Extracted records
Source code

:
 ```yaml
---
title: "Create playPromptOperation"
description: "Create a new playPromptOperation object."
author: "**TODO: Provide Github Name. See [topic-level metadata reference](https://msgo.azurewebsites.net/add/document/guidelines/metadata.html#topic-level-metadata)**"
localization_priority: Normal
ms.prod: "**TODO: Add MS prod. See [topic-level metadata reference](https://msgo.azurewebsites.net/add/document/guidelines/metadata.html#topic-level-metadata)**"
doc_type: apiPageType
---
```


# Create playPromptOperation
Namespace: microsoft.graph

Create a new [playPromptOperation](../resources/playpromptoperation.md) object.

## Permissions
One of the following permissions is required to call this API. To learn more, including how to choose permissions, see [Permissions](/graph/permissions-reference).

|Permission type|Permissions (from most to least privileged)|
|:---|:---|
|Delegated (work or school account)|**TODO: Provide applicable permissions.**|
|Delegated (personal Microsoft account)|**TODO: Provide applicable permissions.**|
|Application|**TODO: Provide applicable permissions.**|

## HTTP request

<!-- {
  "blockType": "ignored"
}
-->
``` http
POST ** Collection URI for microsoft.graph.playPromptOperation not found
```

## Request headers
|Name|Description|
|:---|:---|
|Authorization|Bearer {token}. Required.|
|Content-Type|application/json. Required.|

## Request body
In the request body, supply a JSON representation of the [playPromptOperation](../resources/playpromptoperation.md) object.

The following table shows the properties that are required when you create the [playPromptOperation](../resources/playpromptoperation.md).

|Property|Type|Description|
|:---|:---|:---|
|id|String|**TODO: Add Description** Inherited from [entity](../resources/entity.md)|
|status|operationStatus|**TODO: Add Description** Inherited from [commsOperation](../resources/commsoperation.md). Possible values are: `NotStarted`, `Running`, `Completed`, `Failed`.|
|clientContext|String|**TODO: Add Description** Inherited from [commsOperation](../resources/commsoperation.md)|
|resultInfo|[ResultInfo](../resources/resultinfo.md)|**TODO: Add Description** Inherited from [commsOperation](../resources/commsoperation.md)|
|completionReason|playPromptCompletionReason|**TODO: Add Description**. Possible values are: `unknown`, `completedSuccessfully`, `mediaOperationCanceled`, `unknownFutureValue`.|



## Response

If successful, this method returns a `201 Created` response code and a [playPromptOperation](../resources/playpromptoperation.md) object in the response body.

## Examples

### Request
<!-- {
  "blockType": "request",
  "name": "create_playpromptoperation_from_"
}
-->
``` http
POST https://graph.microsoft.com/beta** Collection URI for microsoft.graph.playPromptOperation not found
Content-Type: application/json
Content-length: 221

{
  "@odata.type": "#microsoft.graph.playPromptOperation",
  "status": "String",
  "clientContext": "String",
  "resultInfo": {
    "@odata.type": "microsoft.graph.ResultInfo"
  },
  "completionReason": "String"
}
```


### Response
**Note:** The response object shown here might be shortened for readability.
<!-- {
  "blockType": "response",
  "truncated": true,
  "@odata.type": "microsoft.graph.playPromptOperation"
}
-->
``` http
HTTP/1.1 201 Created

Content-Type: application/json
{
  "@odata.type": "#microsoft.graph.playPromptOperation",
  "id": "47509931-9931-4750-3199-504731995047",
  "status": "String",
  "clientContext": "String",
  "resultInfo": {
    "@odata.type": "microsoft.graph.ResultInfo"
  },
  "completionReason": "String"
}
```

__WHAT IS NEEDED__
The expected result is every line above containing the string "account".

__WRITTEN SOLUTION__
|Delegated (work or school account)|**TODO: Provide applicable permissions.**|
|Delegated (personal Microsoft account)|**TODO: Provide applicable permissions.**|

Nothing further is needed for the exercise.